Most chip makers agree, Moore’s law fizzled out. Or is in the process of fizzling out. The cost curve turned out to go exponentially upward on dies below 4nm. There’s slow progress but it looks like the next big breakthrough would have to be via quantum physics.
This is why the marketing and engineering switched from faster processors to multiple core processors. Clock speed isn’t King anymore. Now it’s cores, cores, cores!
You also have the very real economic problem of power sources. That’s why much of the compute power did a 180 and went back to the mainframe model in many ways, with virtualization.
Or to put it another way, to do what you’re envisioning you either cram a supercomputer in a car, or you REALLY trust its link back to the big computer in the sky... neither of which is a trivial problem, considering I live where cell coverage dies three times on the way into the city and it’s probably the most robust RF data network anyone has yet built.
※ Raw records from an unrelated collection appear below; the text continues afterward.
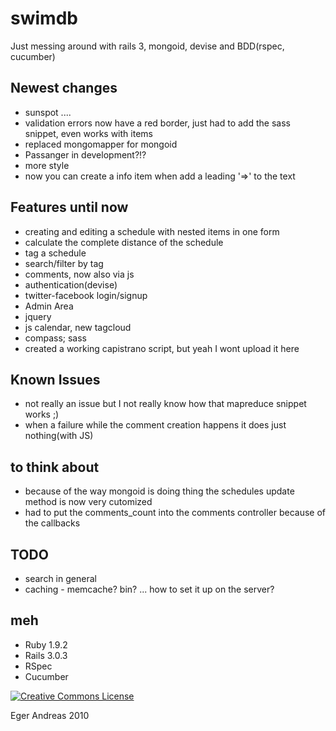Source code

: swimdb
======

Just messing around with rails 3, mongoid, devise and BDD(rspec, cucumber)

Newest changes
--------------

- sunspot ....
- validation errors now have a red border, just had to add the sass snippet, even works with items
- replaced mongomapper for mongoid
- Passanger in development?!?
- more style
- now you can create a info item when add a leading '=>' to the text

Features until now
------------------

- creating and editing a schedule with nested items in one form
- calculate the complete distance of the schedule
- tag a schedule
- search/filter by tag
- comments, now also via js
- authentication(devise)
- twitter-facebook login/signup
- Admin Area
- jquery
- js calendar, new tagcloud
- compass; sass
- created a working capistrano script, but yeah I wont upload it here



Known Issues
------------

- not really an issue but I not really know how that mapreduce snippet works ;)
- when a failure while the comment creation happens it does just nothing(with JS)


to think about
--------------

- because of the way mongoid is doing thing the schedules update method is now very cutomized
- had to put the comments_count into the comments controller because of the callbacks

TODO
----

- search in general
- caching - memcache? bin? ... how to set it up on the server?

meh
---

- Ruby 1.9.2
- Rails 3.0.3
- RSpec
- Cucumber

<a rel="license" href="http://creativecommons.org/licenses/by-nc-sa/3.0/"><img alt="Creative Commons License" style="border-width:0" src="http://i.creativecommons.org/l/by-nc-sa/3.0/88x31.png" /></a>

Eger Andreas 2010

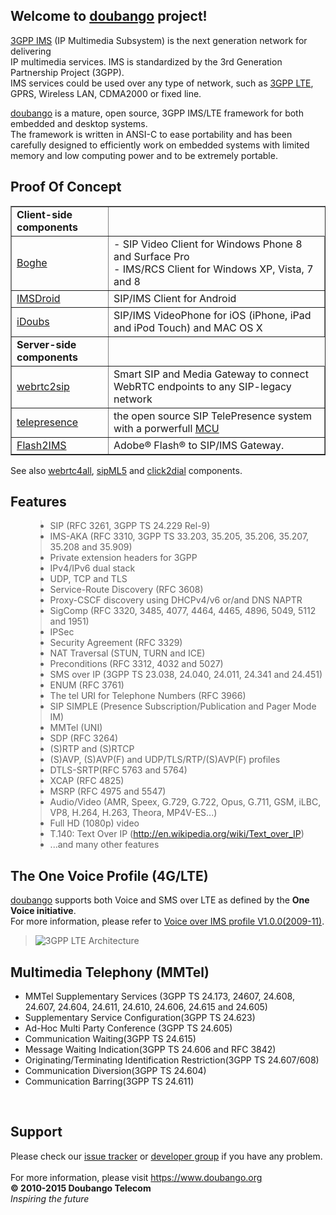 <h2>Welcome to <a href='https://www.doubango.org'>doubango</a> project!</h2>
<p><a href='http://en.wikipedia.org/wiki/IP_Multimedia_Subsystem'>3GPP IMS</a> (IP Multimedia Subsystem) is the next generation network for delivering<br>
IP multimedia services. IMS is standardized by the 3rd Generation Partnership Project (3GPP). <br />
IMS services could be used over any type of network, such as <a href='http://en.wikipedia.org/wiki/3GPP_Long_Term_Evolution'>3GPP LTE</a>, GPRS, Wireless LAN, CDMA2000 or fixed line.<br>
</p>
<p>
<a href='https://www.doubango.org'>doubango</a> is a mature, open source, 3GPP IMS/LTE framework for both embedded and desktop systems.<br />
The framework is written in ANSI-C to ease portability and has been carefully designed to efficiently work on embedded systems with limited memory and low computing power and to be extremely portable.</p>

<h2>Proof Of Concept</h2>
<table border='1'>
<tr><td><b>Client-side components</b></td></tr>
<tr>
<td><a href='https://github.com/DoubangoTelecom/boghe/'>Boghe</a></td>
<td>- SIP Video Client for Windows Phone 8 and Surface Pro<br /> - IMS/RCS Client for Windows XP, Vista, 7 and 8</td>
</tr>
<tr>
<td><a href='https://github.com/DoubangoTelecom/imsdroid/'>IMSDroid</a></td>
<td>SIP/IMS Client for Android</td>
</tr>
<tr>
<td><a href='https://github.com/DoubangoTelecom/idoubs/'>iDoubs</a></td>
<td>SIP/IMS VideoPhone for iOS (iPhone, iPad and iPod Touch) and MAC OS X</td>
</tr>

<tr><td><b>Server-side components</b></td></tr>
<tr>
<td><a href='https://github.com/DoubangoTelecom/webrtc2sip'>webrtc2sip</a></td>
<td>Smart SIP and Media Gateway to connect WebRTC endpoints to any SIP-legacy network</td>
</tr>
<tr>
<td><a href='https://github.com/DoubangoTelecom/telepresence/'>telepresence</a></td>
<td>the open source SIP TelePresence system with a porwerfull <a href='http://en.wikipedia.org/wiki/Multipoint_Control_Unit'>MCU</a>
</td>
</tr>
<tr>
<td><a href='https://github.com/DoubangoTelecom/flash2ims/'>Flash2IMS</a></td>
<td>Adobe® Flash® to SIP/IMS Gateway.</td>
</tr>
</table>

See also [webrtc4all](https://github.com/DoubangoTelecom/webrtc4all/), [sipML5](https://github.com/DoubangoTelecom/sipml5/) and [click2dial](https://github.com/DoubangoTelecom/click-2-dial/) components.

<h2>Features</h2>
<ul>
<blockquote><li>SIP (RFC 3261, 3GPP TS 24.229 Rel-9)</li>
<li>IMS-AKA (RFC 3310, 3GPP TS 33.203, 35.205, 35.206, 35.207, 35.208 and 35.909)</li>
<li>Private extension headers for 3GPP</li>
<li>IPv4/IPv6 dual stack</li>
<li>UDP, TCP and TLS</li>
<li>Service-Route Discovery (RFC 3608)</li>
<li>Proxy-CSCF discovery using DHCPv4/v6 or/and DNS NAPTR</li>
<li>SigComp (RFC 3320, 3485, 4077, 4464, 4465, 4896, 5049, 5112 and 1951)</li>
<li>IPSec</li>
<li>Security Agreement (RFC 3329)</li>
<li>NAT Traversal (STUN, TURN and ICE)</li>
<li>Preconditions (RFC 3312, 4032 and 5027)</li>
<li>SMS over IP (3GPP TS 23.038, 24.040, 24.011, 24.341 and 24.451)</li>
<li>ENUM (RFC 3761)</li>
<li>The tel URI for Telephone Numbers (RFC 3966)</li>
<li>SIP SIMPLE (Presence Subscription/Publication and Pager Mode IM)</li>
<li>MMTel (UNI)</li>
<li>SDP (RFC 3264)</li>
<li>(S)RTP and (S)RTCP</li>
<li>(S)AVP, (S)AVP(F) and UDP/TLS/RTP/(S)AVP(F) profiles</li>
<li>DTLS-SRTP(RFC 5763 and 5764)</li>
<li>XCAP (RFC 4825)</li>
<li>MSRP (RFC 4975 and 5547)</li>
<li>Audio/Video (AMR, Speex, G.729, G.722, Opus, G.711, GSM, iLBC, VP8, H.264, H.263, Theora, MP4V-ES...)</li>
<li>Full HD (1080p) video</li>
<li>T.140: Text Over IP (<a href='http://en.wikipedia.org/wiki/Text_over_IP'>http://en.wikipedia.org/wiki/Text_over_IP</a>)</li>
<li>...and many other features</li>
</ul></blockquote>

<h2>The One Voice Profile (4G/LTE)</h2>
<p><a href='https://www.doubango.org'>doubango</a> supports both Voice and SMS over LTE as defined by the <b>One Voice initiative</b>.<br />
For more information, please refer to <a href='http://news.vzw.com/OneVoiceProfile.pdf'>Voice over IMS profile V1.0.0(2009-11)</a>.<br>
<blockquote></p>
<img src='https://doubango.org/LTE_Architecture.png' alt='3GPP LTE Architecture' title='3GPP LTE Architecture' /></blockquote>

<h2>Multimedia Telephony (MMTel)</h2>
<ul>
<li>MMTel Supplementary Services (3GPP TS 24.173, 24607, 24.608, 24.607, 24.604, 24.611, 24.610, 24.606, 24.615 and 24.605)</li>
<li>Supplementary Service Configuration(3GPP TS 24.623)</li>
<li>Ad-Hoc Multi Party Conference (3GPP TS 24.605)</li>
<li>Communication Waiting(3GPP TS 24.615)</li>
<li>Message Waiting Indication(3GPP TS 24.606 and RFC 3842)</li>
<li>Originating/Terminating Identification Restriction(3GPP TS 24.607/608)</li>
<li>Communication Diversion(3GPP TS 24.604)</li>
<li>Communication Barring(3GPP TS 24.611)</li>
</ul>
<br>

<h2>Support</h2>
Please check our <a href='https://github.com/DoubangoTelecom/doubango/issues'>issue tracker</a> or <a href='https://groups.google.com/group/doubango'>developer group</a> if you have any problem.<br>
<br>
For more information, please visit <a href='https://www.doubango.org'><a href='https://www.doubango.org'>https://www.doubango.org</a></a>

<br />
<b>© 2010-2015 Doubango Telecom</b> <br />
<i>Inspiring the future</i>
It’s probably a lot cheaper, resources wise, to just utilize the full potential custom designed computer in-between one’s ears, the augment it with smaller computers in the car that help make up for its known shortcomings.
Downside is, if the assistance is too good, it triggers one of the human brain’s shortcomings anyway. Inattention. We see it in highly automated aircraft, and we saw it in the Tesla driver’s death.
But for whatever reason, demanding folks actually use the darn thing they’re blessed with, and then TESTING that they know how to use it, in cars anyway, is taboo.
That taboo-ness leads to the idea that self-driving cars are “better” because there’s so many wrecks.
The chess story is a great example. How many people don’t bother to play or learn chess because “the computer can always beat me anyway” even in low level chess games.
Society would get a lot more bang for the buck out of mandatory driver testing and training, but we won’t do it. Because that same brain brings emotional garbage along with it and thinks that would be “mean”.
If we treated airplanes like cars we’d just put someone in an airplane with their parents for 16 years and then six months of scaring the hell out of their parents who aren’t licensed as instructors and then cut them loose in the sky and say, “If they want professional instruction, it’s available...”
Yeah the new driver thing is changing a little bit, but they still log a lot of time with non-instructors who may or may not teach them correctly.
We even have dumb car commercials about it. Montages of dad or mom teaching the spawn and close calls and whew moments and then it’s time for the spawn to drive away in the “all-new Whizzbang 6000 with driver safety features”! Or with Giant Insurance Company Twenty “protecting” them. LOL.
Nobody seems to notice an hour on a skid pad with a real instructor would do them all more good than either product being marketed.